Summary
Diabetes care plans are crucial drivers of a person's ability to engage in diabetes self-management, yet Asian Americans may have reduced access to care plans. Authors examine the association of race and ethnicity, and limited English proficiency (LEP) with receiving a diabetes care plan, and whether LEP status modifies this association. 2013–2022 California Health Interview Survey (CHIS) data were used. Exposures were race and ethnicity, Asian origin groups, and LEP. The outcome of interest was receipt of a diabetes plan. Weighted multivariable logistic regressions were conducted to examine the mentioned association.

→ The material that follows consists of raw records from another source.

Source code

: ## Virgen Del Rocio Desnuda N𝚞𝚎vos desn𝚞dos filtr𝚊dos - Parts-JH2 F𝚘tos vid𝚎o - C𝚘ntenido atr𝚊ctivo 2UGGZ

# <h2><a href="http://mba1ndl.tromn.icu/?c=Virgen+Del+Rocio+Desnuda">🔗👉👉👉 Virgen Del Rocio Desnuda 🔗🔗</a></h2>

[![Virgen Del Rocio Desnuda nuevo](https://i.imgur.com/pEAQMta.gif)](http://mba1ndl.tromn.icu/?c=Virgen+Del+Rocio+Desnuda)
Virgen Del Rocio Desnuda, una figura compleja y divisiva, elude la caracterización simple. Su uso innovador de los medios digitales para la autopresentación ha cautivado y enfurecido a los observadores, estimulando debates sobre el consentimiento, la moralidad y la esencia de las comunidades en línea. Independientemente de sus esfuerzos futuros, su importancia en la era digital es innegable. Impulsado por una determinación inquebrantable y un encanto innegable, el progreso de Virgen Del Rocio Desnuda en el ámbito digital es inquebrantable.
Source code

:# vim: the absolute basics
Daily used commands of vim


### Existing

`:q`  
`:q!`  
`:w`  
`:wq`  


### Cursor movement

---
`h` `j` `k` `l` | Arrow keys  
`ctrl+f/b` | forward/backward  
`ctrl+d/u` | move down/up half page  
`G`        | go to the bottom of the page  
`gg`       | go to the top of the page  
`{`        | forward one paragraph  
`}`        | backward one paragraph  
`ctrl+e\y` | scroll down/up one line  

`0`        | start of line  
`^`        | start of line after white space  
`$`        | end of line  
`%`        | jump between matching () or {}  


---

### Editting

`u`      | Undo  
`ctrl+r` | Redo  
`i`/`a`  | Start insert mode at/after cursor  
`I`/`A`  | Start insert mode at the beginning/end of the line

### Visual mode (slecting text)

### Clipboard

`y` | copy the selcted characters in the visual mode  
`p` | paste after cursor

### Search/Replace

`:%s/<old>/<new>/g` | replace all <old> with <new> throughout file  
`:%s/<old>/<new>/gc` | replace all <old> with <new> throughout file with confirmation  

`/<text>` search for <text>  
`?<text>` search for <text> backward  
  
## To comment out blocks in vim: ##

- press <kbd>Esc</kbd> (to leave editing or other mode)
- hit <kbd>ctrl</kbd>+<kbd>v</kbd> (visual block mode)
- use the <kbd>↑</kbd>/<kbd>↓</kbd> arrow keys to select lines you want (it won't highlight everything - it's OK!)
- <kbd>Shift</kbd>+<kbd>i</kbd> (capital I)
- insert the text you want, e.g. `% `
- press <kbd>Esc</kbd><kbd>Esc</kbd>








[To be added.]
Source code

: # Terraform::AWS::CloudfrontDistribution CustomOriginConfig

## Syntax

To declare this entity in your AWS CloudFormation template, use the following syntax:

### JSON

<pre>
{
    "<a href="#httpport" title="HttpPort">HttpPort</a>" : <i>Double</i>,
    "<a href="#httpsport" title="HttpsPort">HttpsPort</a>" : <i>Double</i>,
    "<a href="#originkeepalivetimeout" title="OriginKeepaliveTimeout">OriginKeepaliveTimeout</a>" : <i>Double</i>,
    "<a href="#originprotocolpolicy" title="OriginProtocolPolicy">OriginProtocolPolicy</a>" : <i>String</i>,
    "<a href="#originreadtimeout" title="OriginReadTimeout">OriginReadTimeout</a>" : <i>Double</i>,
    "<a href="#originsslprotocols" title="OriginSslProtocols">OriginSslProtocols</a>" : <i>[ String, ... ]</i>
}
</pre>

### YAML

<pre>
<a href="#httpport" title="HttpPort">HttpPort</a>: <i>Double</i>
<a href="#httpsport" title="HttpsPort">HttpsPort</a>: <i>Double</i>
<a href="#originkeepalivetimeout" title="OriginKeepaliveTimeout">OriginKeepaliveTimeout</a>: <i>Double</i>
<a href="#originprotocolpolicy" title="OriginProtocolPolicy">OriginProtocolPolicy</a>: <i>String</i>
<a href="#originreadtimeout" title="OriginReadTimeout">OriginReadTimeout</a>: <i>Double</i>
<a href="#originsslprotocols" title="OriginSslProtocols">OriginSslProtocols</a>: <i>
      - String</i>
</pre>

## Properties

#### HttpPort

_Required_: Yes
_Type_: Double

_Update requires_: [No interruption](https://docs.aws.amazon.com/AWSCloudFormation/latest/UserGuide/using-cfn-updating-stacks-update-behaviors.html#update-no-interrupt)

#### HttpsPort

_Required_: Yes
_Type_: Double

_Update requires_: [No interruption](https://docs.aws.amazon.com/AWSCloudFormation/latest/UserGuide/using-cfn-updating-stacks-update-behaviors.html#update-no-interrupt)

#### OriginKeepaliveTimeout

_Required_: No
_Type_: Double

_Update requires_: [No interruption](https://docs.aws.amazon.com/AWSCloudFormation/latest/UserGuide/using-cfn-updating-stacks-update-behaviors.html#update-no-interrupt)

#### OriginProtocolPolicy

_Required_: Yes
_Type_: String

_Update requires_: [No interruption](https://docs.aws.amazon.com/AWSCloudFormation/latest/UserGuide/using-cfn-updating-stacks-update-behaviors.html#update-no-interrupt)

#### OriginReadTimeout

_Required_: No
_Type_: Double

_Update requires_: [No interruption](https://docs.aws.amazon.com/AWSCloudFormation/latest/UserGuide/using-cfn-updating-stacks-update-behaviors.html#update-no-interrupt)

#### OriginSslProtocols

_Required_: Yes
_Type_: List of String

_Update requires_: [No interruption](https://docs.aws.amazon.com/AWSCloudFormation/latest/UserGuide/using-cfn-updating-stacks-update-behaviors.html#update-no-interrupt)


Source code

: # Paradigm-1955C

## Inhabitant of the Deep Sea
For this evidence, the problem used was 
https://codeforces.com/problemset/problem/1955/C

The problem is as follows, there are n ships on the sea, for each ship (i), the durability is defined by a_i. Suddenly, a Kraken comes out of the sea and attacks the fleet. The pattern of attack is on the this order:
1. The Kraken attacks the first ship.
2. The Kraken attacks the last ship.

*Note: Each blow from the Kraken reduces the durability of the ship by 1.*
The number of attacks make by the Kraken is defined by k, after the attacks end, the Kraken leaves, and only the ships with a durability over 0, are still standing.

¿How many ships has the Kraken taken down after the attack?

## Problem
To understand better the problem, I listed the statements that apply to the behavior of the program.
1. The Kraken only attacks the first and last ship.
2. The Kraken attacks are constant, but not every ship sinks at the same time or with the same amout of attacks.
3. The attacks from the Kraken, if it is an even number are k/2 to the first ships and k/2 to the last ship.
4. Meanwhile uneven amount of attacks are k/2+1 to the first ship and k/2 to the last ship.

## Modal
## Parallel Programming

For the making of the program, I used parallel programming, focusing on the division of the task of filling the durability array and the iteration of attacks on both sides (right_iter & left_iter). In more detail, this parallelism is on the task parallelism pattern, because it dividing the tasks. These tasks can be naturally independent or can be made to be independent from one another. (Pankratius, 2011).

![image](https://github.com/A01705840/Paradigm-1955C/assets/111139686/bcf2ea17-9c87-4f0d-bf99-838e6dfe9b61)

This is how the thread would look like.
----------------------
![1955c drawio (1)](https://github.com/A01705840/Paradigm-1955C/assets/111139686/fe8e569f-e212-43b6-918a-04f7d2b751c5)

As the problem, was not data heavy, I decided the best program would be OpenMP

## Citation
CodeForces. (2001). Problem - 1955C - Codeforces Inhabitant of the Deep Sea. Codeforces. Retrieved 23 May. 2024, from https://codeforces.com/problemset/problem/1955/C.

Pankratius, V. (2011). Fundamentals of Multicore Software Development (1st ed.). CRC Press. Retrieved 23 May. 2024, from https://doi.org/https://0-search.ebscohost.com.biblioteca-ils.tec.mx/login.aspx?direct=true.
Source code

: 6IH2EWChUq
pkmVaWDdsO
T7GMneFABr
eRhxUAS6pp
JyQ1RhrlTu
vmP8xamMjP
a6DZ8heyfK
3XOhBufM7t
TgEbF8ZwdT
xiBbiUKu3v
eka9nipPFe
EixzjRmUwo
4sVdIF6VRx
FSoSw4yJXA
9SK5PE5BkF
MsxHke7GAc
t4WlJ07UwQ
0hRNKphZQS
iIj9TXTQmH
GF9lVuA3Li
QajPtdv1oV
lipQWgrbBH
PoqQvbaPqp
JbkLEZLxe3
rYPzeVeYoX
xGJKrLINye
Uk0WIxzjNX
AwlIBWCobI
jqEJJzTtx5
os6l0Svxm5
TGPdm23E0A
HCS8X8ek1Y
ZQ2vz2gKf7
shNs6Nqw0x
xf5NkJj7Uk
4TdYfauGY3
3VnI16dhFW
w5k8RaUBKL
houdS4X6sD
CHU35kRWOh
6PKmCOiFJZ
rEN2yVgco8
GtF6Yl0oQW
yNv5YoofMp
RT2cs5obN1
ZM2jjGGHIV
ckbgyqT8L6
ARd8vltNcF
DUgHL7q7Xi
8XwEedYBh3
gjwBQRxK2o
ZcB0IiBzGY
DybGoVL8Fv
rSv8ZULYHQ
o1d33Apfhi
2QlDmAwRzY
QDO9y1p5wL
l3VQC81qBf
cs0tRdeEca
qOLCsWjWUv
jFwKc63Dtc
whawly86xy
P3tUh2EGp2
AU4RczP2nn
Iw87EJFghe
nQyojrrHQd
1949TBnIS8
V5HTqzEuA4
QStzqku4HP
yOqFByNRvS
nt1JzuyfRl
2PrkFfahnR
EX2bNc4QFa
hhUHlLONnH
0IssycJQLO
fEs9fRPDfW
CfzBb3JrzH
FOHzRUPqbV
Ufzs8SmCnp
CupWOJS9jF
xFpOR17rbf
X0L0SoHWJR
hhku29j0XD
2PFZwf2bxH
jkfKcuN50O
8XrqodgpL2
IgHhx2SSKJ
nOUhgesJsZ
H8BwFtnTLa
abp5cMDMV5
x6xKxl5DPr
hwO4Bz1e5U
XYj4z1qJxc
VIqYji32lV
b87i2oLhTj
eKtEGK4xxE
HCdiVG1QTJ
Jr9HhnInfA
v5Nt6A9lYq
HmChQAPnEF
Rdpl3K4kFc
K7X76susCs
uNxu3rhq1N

Findings: Of 25,642 respondents, Koreans had the lowest rates of receiving a diabetes care plan compared to other Asian origin groups, among those with (42%) and without LEP (68%). Using the aggregate Asian grouping, Asian (vs. white) respondents had 40% lower odds of receiving a plan, and respondents with (vs. without) LEP had 34% lower odds of receiving a plan. Using disaggregated Asian origin groups, only Chinese respondents and respondents with LEP remained at lower odds of receiving a diabetes care plan. Among those without LEP, Chinese respondents had 64% lower odds of receiving a plan than Hispanic/Latino respondents. Among those with LEP, both Chinese and Korean respondents remained at 77% and 79% lower odds of receiving a plan.